You cannot run schools like a business unless you want to fail to educate anyone and go bankrupt at the same time.
Private schools beat the shit out of your public schools. Currently. Private everything is better than anything run by bureaucrat s. Your smug attitude toward a simple confersation is laughable. Public schools are monopolizing the education market so that shitty teachers cant be held responsible for the academic prosperity of their students.

Not true. For every private school that does well, there are those with teachers without high school diplomas teaching elementary classes. It all averages out.

Please provide a comprehensive study that shows you claim to be true! Every study has shown that the educational outcomes across the board for [public and private schools are about the same.

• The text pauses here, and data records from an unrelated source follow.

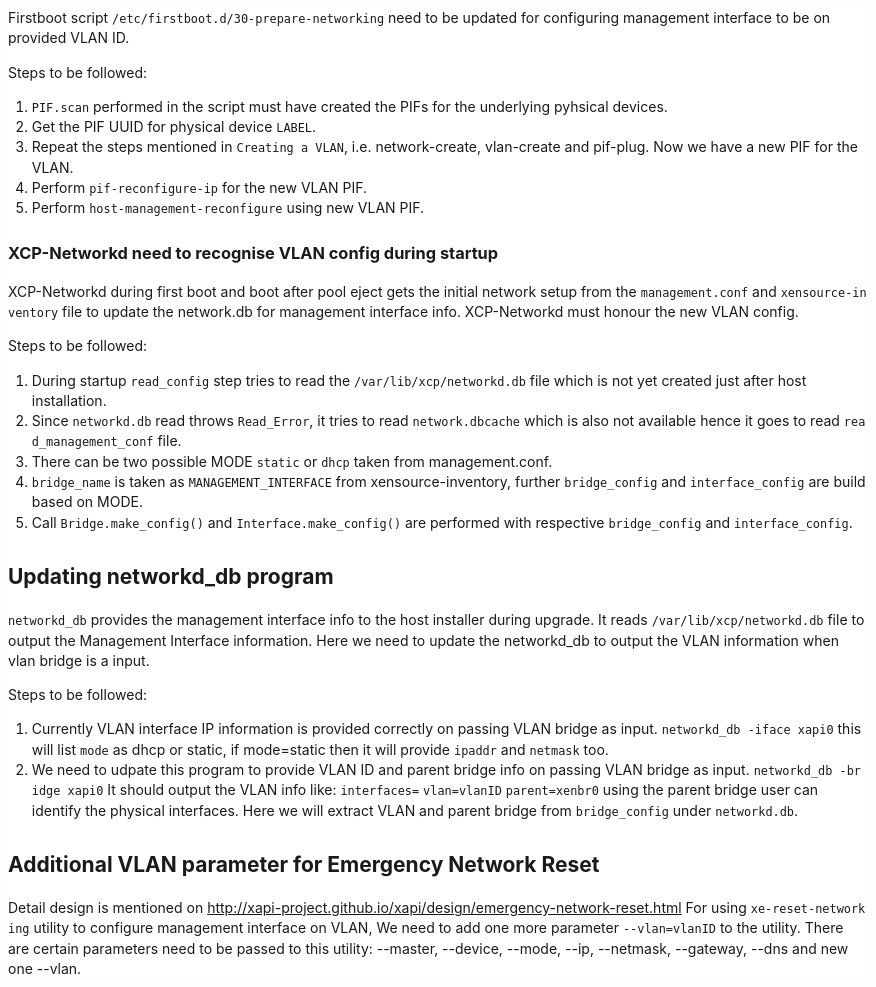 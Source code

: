 Firstboot script `/etc/firstboot.d/30-prepare-networking` need to be updated for configuring management interface to be on provided VLAN ID.

Steps to be followed:

1. `PIF.scan` performed in the script must have created the PIFs for the underlying pyhsical devices.
2. Get the PIF UUID for physical device `LABEL`.
3. Repeat the steps mentioned in `Creating a VLAN`, i.e. network-create, vlan-create and pif-plug. Now we have a new PIF for the VLAN.
4. Perform `pif-reconfigure-ip` for the new VLAN PIF.
5. Perform `host-management-reconfigure` using new VLAN PIF.

### XCP-Networkd need to recognise VLAN config during startup

XCP-Networkd during first boot and boot after pool eject gets the initial network setup from the `management.conf` and `xensource-inventory` file to update the network.db for management interface info. XCP-Networkd must honour the new VLAN config.

Steps to be followed:

1. During startup `read_config` step tries to read the `/var/lib/xcp/networkd.db` file which is not yet created just after host installation.
2. Since `networkd.db` read throws `Read_Error`, it tries to read `network.dbcache` which is also not available hence it goes to read `read_management_conf` file.
3. There can be two possible MODE `static` or `dhcp` taken from management.conf.
4. `bridge_name` is taken as `MANAGEMENT_INTERFACE` from xensource-inventory, further `bridge_config` and `interface_config` are build based on MODE.
5. Call `Bridge.make_config()` and `Interface.make_config()` are performed with respective `bridge_config` and `interface_config`.

## Updating networkd_db program

`networkd_db` provides the management interface info to the host installer during upgrade. It reads `/var/lib/xcp/networkd.db` file to output the Management Interface information. Here we need to update the networkd_db to output the VLAN information when vlan bridge is a input.

Steps to be followed:

1. Currently VLAN interface IP information is provided correctly on passing VLAN bridge as input. `networkd_db -iface xapi0` this will list `mode` as dhcp or static, if mode=static then it will provide `ipaddr` and `netmask` too.
2. We need to udpate this program to provide VLAN ID and parent bridge info on passing VLAN bridge as input. `networkd_db -bridge xapi0` It should output the VLAN info like: `interfaces=` `vlan=vlanID` `parent=xenbr0` using the parent bridge user can identify the physical interfaces. Here we will extract VLAN and parent bridge from `bridge_config` under `networkd.db`.

## Additional VLAN parameter for Emergency Network Reset

Detail design is mentioned on <http://xapi-project.github.io/xapi/design/emergency-network-reset.html> For using `xe-reset-networking` utility to configure management interface on VLAN, We need to add one more parameter `--vlan=vlanID` to the utility. There are certain parameters need to be passed to this utility: --master, --device, --mode, --ip, --netmask, --gateway, --dns and new one --vlan.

Even if that were true, private schools get to select their students and shove all of the poor academic performers and discipline problems back to the public schools. I know because I see it every day.

I can say with complete honesty, that in twenty years of teaching, I have yet to see a student come to my public school from a private school or home school that was not significantly behind their peers.

Those bureaucrats are professional educators who know more about education than you can possibly imagine. We just have to suffer the mistakes made by elected officials with no knowledge or experience in education that pass legislation that handcuffs the process.